Following the consultation on from Ed Davey MP's announcement that he is looking into ways of improving the prepack administration process there has been much comment. The principal complaint, as most people know, is that the process is seen as opaque and unsecured creditors get no chance to scrutinize the deal to sell the business. This is particularly an issue where the company is sold to the previous management very quickly.
On the one hand, the prepack is seen by turnaround practitioners as a useful tool to save a business. The principle purpose of administration is after all rescue first, then the best return achievable for creditors. Of course one tends to go with the other. If a business is in dire financial trouble but there is a possibility that the business could be sold, jobs saved and a new management team in place, even with some previous directors on board, is this not a good thing?

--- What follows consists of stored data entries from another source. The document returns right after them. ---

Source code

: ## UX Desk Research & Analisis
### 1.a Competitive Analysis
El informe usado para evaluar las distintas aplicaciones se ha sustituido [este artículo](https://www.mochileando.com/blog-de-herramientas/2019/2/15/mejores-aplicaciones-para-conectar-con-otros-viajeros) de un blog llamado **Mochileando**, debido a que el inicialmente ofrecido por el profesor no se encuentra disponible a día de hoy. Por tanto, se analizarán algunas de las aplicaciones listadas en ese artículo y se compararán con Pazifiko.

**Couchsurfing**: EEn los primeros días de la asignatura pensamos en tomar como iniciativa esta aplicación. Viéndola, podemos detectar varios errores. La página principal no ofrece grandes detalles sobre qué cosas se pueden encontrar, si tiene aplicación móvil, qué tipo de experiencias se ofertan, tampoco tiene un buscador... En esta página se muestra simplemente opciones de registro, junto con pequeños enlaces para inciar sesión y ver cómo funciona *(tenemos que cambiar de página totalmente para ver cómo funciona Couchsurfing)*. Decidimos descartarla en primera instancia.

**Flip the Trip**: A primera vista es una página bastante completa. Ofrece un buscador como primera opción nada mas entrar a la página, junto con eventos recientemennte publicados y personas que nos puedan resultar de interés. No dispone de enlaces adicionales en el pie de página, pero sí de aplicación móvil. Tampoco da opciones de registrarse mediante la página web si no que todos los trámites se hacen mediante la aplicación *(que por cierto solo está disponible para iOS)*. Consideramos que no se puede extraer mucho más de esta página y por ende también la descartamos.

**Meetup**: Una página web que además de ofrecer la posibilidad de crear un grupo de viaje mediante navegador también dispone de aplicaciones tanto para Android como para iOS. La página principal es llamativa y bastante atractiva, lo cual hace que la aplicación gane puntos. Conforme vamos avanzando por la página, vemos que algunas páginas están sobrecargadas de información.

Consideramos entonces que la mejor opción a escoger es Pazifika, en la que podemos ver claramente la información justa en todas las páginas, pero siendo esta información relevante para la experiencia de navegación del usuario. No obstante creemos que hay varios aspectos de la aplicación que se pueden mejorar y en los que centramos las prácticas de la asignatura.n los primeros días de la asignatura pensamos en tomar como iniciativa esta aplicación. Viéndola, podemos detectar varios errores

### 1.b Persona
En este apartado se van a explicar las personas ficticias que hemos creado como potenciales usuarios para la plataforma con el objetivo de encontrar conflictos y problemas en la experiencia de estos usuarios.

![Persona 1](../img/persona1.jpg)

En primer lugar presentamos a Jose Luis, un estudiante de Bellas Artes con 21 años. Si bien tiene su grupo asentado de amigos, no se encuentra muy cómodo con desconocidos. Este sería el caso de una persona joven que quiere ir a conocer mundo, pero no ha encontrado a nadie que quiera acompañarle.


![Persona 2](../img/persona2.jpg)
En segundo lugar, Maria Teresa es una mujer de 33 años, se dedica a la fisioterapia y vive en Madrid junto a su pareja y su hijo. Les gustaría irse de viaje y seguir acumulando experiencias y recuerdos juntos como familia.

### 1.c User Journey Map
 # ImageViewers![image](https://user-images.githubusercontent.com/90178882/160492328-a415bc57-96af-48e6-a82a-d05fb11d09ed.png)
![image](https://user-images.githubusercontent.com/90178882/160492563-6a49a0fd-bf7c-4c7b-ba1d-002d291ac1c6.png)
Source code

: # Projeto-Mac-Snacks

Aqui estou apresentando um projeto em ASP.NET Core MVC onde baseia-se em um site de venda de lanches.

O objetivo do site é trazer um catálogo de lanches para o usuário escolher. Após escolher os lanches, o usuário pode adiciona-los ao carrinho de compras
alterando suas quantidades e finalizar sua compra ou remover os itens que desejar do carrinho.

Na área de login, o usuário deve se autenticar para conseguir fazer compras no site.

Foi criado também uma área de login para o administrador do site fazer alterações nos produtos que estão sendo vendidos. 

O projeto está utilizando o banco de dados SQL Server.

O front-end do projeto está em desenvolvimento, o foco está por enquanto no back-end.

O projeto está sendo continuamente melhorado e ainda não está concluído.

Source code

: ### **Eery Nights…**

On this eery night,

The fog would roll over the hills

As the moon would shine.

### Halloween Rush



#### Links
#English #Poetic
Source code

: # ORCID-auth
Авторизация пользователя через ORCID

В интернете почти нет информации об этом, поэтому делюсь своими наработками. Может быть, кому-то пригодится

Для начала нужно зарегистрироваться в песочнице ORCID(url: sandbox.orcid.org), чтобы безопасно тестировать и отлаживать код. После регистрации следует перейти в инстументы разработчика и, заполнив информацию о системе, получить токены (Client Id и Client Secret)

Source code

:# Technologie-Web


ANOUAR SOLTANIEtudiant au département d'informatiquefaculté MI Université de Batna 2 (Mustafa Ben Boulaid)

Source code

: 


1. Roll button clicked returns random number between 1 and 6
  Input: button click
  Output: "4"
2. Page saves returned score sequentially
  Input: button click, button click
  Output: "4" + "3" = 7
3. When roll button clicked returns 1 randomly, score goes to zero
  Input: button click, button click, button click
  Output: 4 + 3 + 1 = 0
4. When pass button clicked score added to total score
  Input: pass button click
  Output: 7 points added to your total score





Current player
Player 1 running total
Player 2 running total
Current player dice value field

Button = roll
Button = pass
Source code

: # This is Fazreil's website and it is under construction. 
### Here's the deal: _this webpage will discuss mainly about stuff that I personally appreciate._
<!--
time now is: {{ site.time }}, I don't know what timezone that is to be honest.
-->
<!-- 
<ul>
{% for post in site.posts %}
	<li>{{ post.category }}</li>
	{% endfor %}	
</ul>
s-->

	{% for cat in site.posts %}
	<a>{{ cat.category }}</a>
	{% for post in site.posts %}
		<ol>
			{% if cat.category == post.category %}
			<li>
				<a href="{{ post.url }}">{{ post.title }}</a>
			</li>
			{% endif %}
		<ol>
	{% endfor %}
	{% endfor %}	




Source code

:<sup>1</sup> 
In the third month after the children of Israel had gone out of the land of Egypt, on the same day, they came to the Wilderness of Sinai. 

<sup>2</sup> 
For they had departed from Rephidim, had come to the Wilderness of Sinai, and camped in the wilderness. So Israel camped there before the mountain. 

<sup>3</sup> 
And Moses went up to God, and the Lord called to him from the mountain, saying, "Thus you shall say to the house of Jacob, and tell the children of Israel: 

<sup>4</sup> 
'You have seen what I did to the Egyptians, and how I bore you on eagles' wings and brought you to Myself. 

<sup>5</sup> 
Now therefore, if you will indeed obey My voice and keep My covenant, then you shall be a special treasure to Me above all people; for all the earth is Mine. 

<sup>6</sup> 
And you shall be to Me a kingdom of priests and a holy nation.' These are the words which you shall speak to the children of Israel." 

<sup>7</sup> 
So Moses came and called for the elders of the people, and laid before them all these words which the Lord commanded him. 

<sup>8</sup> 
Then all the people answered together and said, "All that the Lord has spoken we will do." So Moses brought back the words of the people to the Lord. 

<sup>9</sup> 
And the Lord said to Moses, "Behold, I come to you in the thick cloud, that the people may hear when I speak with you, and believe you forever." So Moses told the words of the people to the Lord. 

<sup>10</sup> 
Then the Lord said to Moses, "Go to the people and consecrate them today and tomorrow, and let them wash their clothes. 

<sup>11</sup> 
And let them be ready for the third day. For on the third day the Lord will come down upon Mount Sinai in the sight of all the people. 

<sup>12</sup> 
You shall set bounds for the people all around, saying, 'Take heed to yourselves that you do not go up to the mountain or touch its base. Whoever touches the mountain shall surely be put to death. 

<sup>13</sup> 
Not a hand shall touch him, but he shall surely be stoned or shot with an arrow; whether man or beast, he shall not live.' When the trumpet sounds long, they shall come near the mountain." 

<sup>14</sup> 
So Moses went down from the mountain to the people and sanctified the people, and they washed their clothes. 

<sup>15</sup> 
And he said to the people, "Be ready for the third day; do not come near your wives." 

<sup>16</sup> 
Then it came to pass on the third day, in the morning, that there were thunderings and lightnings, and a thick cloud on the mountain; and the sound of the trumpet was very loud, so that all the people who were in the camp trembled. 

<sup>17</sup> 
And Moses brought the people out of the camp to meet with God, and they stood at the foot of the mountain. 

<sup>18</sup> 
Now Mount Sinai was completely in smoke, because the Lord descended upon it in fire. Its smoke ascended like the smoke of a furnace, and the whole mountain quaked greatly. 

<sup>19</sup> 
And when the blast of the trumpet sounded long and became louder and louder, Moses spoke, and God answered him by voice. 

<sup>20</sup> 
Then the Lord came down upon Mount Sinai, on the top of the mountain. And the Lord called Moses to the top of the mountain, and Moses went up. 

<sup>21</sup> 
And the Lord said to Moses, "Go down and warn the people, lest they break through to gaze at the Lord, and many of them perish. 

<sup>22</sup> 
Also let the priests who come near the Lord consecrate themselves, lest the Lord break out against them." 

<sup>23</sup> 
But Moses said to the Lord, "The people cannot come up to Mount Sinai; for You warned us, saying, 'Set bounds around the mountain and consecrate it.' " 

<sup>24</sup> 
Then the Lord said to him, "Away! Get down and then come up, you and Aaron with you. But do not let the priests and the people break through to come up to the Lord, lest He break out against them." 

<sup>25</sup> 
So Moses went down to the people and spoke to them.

On the other hand, the problem is that there is often not a chance for a competitive bidding situation to emerge as time is critical to stop immediate creditor legal actions such as a winding up petition. The government is proposing a time period of three days in which creditors can challenge the deal. SIP 16 is in our view a sensible check and balance that ensures that other options have been evaluated. In the absence of buyers, and tight finance, there are unlikely to be many buyers in the market so as long as the management can buy the business and assets at a fair price then it is often the only option. It should be remembered that if a business is put into administration for a period then the return to creditors is likely to be poor especially if employees walk and much of the goodwill of the business is lost.